Start of Block

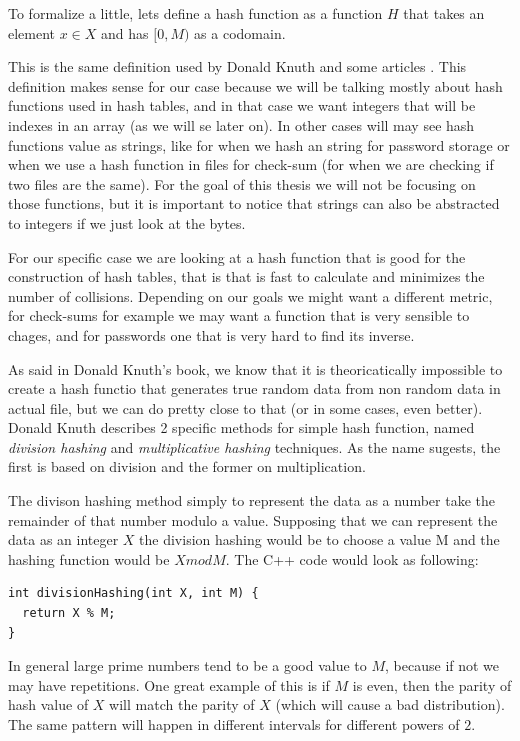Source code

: \bigskip

To formalize a little, lets define a hash function as a function \( H \) that takes an element \( x \in X \) and has \( [0, M) \) as a codomain.

This is the same definition used by Donald Knuth \cite{TAOCP3} and some articles \cite{RobinHoodHashing}. This definition makes sense for our case because we will be talking mostly about hash functions used in hash tables, and in that case we want integers that will be indexes in an array (as we will se later on). In other cases will may see hash functions value as strings, like for when we hash an string for password storage or when we use a hash function in files for check-sum (for when we are checking if two files are the same). For the goal of this thesis we will not be focusing on those functions, but it is important to notice that strings can also be abstracted to integers if we just look at the bytes.

For our specific case we are looking at a hash function that is good for the construction of hash tables, that is that is fast to calculate and minimizes the number of collisions. Depending on our goals we might want a different metric, for check-sums for example we may want a function that is very sensible to chages, and for passwords one that is very hard to find its inverse.

As said in Donald Knuth's book, we know that it is theoricatically impossible to create a hash functio that generates true random data from non random data in actual file, but we can do pretty close to that (or in some cases, even better).  Donald Knuth describes 2 specific methods for simple hash function, named \textit{division hashing} and \textit{multiplicative hashing} techniques. As the name sugests, the first is based on division and the former on multiplication.

The divison hashing method simply to represent the data as a number take the remainder of that number modulo a value. Supposing that we can represent the data as an integer \( X \) the division hashing would be to choose a value M and the hashing function would be \( X mod M \). The C++ code would look as following:

\begin{lstlisting}
int divisionHashing(int X, int M) {
  return X % M;
}
\end{lstlisting}

In general large prime numbers tend to be a good value to \( M \), because if not we may have repetitions. One great example of this is if \( M \) is even, then the parity of hash value of \( X \) will match the parity of \( X \) (which will cause a bad distribution). The same pattern will happen in different intervals for different powers of \( 2 \).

End of Block

◆ PROBLEM STATEMENT:
Collect each line of the entries that has the word "even", copying it in full.

◆ ANSWER SECTION:
As said in Donald Knuth's book, we know that it is theoricatically impossible to create a hash functio that generates true random data from non random data in actual file, but we can do pretty close to that (or in some cases, even better).  Donald Knuth describes 2 specific methods for simple hash function, named \textit{division hashing} and \textit{multiplicative hashing} techniques. As the name sugests, the first is based on division and the former on multiplication.
In general large prime numbers tend to be a good value to \( M \), because if not we may have repetitions. One great example of this is if \( M \) is even, then the parity of hash value of \( X \) will match the parity of \( X \) (which will cause a bad distribution). The same pattern will happen in different intervals for different powers of \( 2 \).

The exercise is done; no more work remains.